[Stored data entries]
------------------------------------------------

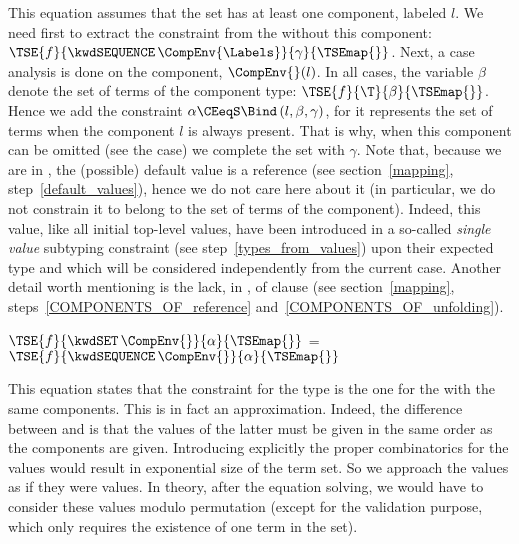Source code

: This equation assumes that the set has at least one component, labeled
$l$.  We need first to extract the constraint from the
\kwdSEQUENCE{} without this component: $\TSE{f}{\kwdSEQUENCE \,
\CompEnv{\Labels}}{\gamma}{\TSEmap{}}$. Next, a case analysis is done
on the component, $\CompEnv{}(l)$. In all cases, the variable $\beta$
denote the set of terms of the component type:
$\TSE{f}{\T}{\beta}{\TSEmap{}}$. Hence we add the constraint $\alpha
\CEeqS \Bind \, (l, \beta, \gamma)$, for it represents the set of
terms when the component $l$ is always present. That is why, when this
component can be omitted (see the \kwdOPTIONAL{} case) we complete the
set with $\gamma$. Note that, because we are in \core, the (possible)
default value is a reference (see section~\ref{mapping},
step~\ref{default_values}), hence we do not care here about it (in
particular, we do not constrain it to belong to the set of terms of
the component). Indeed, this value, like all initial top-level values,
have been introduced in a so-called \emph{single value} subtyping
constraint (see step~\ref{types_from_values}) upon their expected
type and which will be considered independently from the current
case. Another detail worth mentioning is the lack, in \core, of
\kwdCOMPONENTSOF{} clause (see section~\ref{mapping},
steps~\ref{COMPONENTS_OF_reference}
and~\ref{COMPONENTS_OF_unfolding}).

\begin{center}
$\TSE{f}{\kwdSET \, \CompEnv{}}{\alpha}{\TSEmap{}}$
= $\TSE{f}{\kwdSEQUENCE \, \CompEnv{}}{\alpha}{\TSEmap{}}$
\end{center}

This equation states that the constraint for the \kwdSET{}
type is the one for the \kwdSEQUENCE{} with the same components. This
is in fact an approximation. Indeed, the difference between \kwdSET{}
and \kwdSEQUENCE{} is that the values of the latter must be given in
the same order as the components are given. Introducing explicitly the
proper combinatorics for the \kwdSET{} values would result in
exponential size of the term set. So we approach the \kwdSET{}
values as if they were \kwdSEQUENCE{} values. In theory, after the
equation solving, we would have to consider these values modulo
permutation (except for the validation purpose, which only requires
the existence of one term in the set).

------------------------------------------------

**Required action**.
Print only the lines from the first line of the data above through the one containing "default value is", exactly as they are, with pictures omitted.

**Reply**.
Source code

: This equation assumes that the set has at least one component, labeled
$l$.  We need first to extract the constraint from the
\kwdSEQUENCE{} without this component: $\TSE{f}{\kwdSEQUENCE \,
\CompEnv{\Labels}}{\gamma}{\TSEmap{}}$. Next, a case analysis is done
on the component, $\CompEnv{}(l)$. In all cases, the variable $\beta$
denote the set of terms of the component type:
$\TSE{f}{\T}{\beta}{\TSEmap{}}$. Hence we add the constraint $\alpha
\CEeqS \Bind \, (l, \beta, \gamma)$, for it represents the set of
terms when the component $l$ is always present. That is why, when this
component can be omitted (see the \kwdOPTIONAL{} case) we complete the
set with $\gamma$. Note that, because we are in \core, the (possible)
default value is a reference (see section~\ref{mapping},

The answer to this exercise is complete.